Panel Rejects Vagueness Challenge by Teacher Found to Have Made Racist Comments

 

By KENNETH OFGANG, Staff Writer

 

The Los Angeles Unified School District may terminate a teacher for misconduct that included making racist remarks about black students, the Court of Appeal for this district ruled yesterday.

Div. Two rejected challenges by Gabriel Galland to 2013 disciplinary proceedings regarding various actions that occurred the previous year. Among the charges sustained by the school board were that Galland called one student a vulgar name and said he would never amount to anything because he was black, and making gorilla noises after asking a black student to leave the classroom.

Other charges included calling a fellow teacher, in front of a class, a “mija” who should be selling tamales; putting his finger in a student’s face and yelling, shouting a profanity at another student, grabbing and pushing yet another student, and pushing one pupil in the chest while kicking him out of class.

Vagueness of Statute

The school board voted to suspend him, finding good cause for dismissal. He then asked the Commission on Professional Competence to dismiss the charges on various grounds, including that Education Code §44939, which allows immediate suspension without pay, pending possible termination, if a teacher engages in “immoral conduct,” is unconstitutionally vague.

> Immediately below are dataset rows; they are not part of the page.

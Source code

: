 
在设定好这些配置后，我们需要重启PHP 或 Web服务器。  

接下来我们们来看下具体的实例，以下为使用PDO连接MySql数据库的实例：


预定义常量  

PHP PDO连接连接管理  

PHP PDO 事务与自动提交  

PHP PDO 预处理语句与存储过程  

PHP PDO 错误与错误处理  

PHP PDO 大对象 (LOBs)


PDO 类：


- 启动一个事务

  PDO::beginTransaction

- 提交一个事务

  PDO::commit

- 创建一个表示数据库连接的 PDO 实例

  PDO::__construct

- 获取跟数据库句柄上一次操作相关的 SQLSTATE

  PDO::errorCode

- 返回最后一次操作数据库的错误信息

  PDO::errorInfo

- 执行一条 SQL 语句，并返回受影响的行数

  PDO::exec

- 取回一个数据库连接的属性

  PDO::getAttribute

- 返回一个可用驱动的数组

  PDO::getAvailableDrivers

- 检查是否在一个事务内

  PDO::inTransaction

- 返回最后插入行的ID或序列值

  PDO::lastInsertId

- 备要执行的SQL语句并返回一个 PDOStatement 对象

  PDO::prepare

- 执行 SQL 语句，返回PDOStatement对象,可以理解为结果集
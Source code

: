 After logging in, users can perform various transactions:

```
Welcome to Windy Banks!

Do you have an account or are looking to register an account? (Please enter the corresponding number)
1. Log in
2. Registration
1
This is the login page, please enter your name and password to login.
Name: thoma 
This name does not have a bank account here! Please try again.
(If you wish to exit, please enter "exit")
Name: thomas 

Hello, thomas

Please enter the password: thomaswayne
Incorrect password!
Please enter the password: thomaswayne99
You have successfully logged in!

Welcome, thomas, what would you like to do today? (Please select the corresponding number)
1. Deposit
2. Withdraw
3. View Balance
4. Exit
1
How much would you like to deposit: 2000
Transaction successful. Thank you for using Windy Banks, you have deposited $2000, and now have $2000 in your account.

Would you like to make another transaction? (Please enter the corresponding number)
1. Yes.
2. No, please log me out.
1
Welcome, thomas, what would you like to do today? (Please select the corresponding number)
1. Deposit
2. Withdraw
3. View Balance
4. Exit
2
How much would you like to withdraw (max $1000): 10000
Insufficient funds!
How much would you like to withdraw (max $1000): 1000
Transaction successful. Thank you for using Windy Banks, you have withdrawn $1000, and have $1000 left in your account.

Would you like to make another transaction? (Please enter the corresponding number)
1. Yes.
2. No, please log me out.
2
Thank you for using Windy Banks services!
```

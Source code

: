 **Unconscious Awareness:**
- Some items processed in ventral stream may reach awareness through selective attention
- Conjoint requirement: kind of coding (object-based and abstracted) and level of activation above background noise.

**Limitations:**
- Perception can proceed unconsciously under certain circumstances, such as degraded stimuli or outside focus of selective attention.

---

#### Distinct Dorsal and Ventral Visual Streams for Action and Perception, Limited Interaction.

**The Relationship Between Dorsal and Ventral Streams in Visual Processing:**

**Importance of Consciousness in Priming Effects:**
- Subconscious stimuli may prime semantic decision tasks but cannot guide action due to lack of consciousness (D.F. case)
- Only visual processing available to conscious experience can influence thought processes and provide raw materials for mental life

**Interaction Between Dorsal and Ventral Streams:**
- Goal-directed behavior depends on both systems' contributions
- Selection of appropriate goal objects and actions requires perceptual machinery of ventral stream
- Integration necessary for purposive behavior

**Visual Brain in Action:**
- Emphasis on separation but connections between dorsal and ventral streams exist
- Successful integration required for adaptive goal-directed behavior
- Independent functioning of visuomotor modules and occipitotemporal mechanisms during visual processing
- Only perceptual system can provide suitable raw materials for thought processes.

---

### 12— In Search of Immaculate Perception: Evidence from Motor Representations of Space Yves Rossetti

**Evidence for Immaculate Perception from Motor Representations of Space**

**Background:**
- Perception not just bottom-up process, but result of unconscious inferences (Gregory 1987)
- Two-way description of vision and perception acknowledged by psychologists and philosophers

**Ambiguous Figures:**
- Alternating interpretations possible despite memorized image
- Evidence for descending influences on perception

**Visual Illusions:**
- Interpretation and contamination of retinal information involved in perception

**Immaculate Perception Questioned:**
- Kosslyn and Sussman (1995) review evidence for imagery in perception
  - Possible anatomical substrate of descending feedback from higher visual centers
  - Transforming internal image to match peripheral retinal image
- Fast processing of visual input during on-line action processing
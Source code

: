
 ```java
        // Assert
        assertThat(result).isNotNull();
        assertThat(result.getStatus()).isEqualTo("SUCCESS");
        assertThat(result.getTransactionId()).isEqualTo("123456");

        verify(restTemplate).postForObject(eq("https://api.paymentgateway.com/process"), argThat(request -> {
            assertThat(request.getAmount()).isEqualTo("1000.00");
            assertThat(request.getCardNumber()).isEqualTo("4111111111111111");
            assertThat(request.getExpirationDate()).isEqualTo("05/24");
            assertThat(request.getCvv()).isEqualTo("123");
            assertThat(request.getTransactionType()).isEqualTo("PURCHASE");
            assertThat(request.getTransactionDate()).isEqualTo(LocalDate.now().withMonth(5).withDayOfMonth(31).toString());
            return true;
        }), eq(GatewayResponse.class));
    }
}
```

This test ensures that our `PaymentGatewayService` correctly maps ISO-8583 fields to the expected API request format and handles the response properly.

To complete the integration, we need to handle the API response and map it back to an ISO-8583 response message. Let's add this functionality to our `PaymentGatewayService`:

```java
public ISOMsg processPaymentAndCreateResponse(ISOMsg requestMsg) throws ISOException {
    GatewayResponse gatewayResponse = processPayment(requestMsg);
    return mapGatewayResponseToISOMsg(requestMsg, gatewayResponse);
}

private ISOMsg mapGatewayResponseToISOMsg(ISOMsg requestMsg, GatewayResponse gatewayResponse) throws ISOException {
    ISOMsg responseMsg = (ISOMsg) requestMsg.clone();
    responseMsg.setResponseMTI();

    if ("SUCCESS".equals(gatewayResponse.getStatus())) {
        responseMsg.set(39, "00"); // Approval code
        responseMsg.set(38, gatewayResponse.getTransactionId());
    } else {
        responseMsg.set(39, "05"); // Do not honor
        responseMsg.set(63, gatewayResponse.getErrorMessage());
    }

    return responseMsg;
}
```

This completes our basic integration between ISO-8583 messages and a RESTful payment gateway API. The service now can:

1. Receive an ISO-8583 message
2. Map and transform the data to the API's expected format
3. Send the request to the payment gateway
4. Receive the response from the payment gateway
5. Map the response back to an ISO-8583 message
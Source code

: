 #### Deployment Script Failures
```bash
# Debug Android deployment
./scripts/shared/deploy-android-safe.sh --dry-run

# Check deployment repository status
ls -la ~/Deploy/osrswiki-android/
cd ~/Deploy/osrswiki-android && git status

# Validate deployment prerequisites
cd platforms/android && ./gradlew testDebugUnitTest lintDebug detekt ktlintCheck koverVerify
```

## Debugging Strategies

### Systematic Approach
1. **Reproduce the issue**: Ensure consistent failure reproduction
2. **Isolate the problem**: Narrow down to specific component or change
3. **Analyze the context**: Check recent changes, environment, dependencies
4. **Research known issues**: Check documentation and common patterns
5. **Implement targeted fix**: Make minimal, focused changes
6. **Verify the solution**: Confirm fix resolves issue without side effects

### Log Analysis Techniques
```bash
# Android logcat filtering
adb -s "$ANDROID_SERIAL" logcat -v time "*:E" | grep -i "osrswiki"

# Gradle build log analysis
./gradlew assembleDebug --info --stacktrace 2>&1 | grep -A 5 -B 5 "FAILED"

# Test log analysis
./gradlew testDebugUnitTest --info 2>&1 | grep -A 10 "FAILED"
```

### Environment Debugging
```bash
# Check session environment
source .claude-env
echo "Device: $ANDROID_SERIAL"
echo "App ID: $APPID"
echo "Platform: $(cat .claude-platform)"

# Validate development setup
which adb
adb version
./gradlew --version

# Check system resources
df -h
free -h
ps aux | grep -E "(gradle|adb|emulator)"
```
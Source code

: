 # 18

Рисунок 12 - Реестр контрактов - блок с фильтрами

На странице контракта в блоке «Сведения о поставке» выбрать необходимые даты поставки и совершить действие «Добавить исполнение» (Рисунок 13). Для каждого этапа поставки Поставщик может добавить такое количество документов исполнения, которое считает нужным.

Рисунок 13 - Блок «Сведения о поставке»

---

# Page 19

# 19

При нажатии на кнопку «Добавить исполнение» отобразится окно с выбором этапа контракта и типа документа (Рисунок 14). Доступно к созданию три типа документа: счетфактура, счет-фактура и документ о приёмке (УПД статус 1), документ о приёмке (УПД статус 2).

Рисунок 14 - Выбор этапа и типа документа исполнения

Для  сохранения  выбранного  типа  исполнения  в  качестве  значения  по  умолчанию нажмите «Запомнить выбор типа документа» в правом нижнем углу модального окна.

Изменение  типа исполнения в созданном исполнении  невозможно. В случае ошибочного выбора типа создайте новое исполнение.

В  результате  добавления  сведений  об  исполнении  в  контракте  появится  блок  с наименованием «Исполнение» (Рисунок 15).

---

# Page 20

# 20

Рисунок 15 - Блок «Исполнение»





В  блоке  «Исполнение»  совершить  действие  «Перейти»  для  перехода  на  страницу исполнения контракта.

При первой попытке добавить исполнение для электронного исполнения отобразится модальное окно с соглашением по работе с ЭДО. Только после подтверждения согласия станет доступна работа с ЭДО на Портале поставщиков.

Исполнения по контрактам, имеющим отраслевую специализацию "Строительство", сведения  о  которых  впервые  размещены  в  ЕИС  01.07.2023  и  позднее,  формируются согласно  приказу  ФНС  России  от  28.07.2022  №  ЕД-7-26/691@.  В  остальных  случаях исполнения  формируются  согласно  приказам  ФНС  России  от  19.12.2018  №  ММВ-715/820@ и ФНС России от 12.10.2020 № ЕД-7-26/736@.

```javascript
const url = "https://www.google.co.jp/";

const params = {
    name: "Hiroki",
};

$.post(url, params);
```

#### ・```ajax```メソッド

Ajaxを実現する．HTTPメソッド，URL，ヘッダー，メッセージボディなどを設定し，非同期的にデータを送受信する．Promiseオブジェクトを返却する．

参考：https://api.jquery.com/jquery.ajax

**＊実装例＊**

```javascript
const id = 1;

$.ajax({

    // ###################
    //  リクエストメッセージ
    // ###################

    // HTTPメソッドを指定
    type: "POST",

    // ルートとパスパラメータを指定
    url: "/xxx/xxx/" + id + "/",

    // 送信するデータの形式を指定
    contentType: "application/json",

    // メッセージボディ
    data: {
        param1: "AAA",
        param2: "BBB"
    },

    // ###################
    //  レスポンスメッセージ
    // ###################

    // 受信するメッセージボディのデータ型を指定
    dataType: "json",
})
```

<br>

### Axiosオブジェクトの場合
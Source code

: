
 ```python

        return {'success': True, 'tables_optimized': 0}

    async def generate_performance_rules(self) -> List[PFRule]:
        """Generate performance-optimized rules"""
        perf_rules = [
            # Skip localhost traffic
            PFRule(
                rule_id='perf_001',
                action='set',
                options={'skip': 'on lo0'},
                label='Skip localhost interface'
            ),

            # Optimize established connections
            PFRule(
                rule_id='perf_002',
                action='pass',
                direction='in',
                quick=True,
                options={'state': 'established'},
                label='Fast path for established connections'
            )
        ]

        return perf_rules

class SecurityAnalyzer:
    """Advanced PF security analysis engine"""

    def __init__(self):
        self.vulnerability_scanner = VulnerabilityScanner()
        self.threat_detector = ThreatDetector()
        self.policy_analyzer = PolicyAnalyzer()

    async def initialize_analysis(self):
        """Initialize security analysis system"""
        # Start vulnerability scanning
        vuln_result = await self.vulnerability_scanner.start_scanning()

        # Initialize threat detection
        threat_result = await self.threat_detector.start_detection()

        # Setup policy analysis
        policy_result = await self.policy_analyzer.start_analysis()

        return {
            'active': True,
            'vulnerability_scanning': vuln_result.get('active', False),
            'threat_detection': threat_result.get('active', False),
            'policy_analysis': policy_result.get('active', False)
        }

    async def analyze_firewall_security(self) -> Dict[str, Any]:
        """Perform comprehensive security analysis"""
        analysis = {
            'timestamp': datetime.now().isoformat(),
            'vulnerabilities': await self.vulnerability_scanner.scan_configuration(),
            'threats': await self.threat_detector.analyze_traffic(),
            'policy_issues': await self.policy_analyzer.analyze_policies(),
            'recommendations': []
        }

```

The commission denied the motion and Galland sought mandate relief, which was denied by Los Angeles Superior Court Judge James Chalfant.

The Court of Appeal, in an unpublished opinion by Justice Brian Hoffstadt, rejected all of Galland’s challenges.

Hoffstadt said the “immoral conduct” standard is sufficiently certain, both on its face and as applied to Galland. The state high court, he noted, upheld the standard in Morrison v. State Board of Education (1969) 1 Cal.3d 214, construing the term to mean “conduct indicat[ing] that the petitioner is unfit to teach.”

Eight Factors

That case enumerated eight different factors bearing on unfitness to teach, including (1) “the likelihood that the conduct may have adversely affected students or fellow teachers,” (2) “the degree of such adversity anticipated,” (3) “the proximity or remoteness in time of the conduct,” (4) “the type of teaching certificate held by the party involved,” (5) “the extenuating or aggravating circumstances, if any, surrounding the conduct,” (6) “the praiseworthiness or blameworthiness of the motives resulting in the conduct, (7) “the likelihood of the recurrence of the questioned conduct,” and (8) “the extent to which disciplinary action may inflict an adverse impact or chilling effect upon the constitutional rights of the teacher involved or other teachers.” 

The justice noted that after he was suspended, Galland and the district agreed to have an administrative law judge, rather than the commission, decide the case, and that the ALJ upheld the dismissal on grounds other than immoral conduct. That renders the as-applied challenge moot, the justice said.

Skelly Rights Observed

The court also rejected Galland’s claim that he had been denied his constitutional right to a pre-termination, or Skelly, hearing. Hoffstadt noted that the teacher received several memoranda explaining the misconduct on which the action was based, that he was allowed to respond, and that the district’s final decision was made by a “reasonably impartial” district official who was not involved in the earlier proceedings.

That official, the justice said, gave Galland “exactly what Skelly [v. State Personnel Board (1975) 15 Cal.3d 194] requires—namely, ‘the right to respond.’”

Ronald C. Lapekas represented Galland; the district was represented on appeal by Gregory M. Bergman, Michele M. Goldsmith, and Mark W. Waterman of Bergman Dacey Goldsmith.

The case is Galland v. Governing Board of the Los Angeles Unified School District, B258018.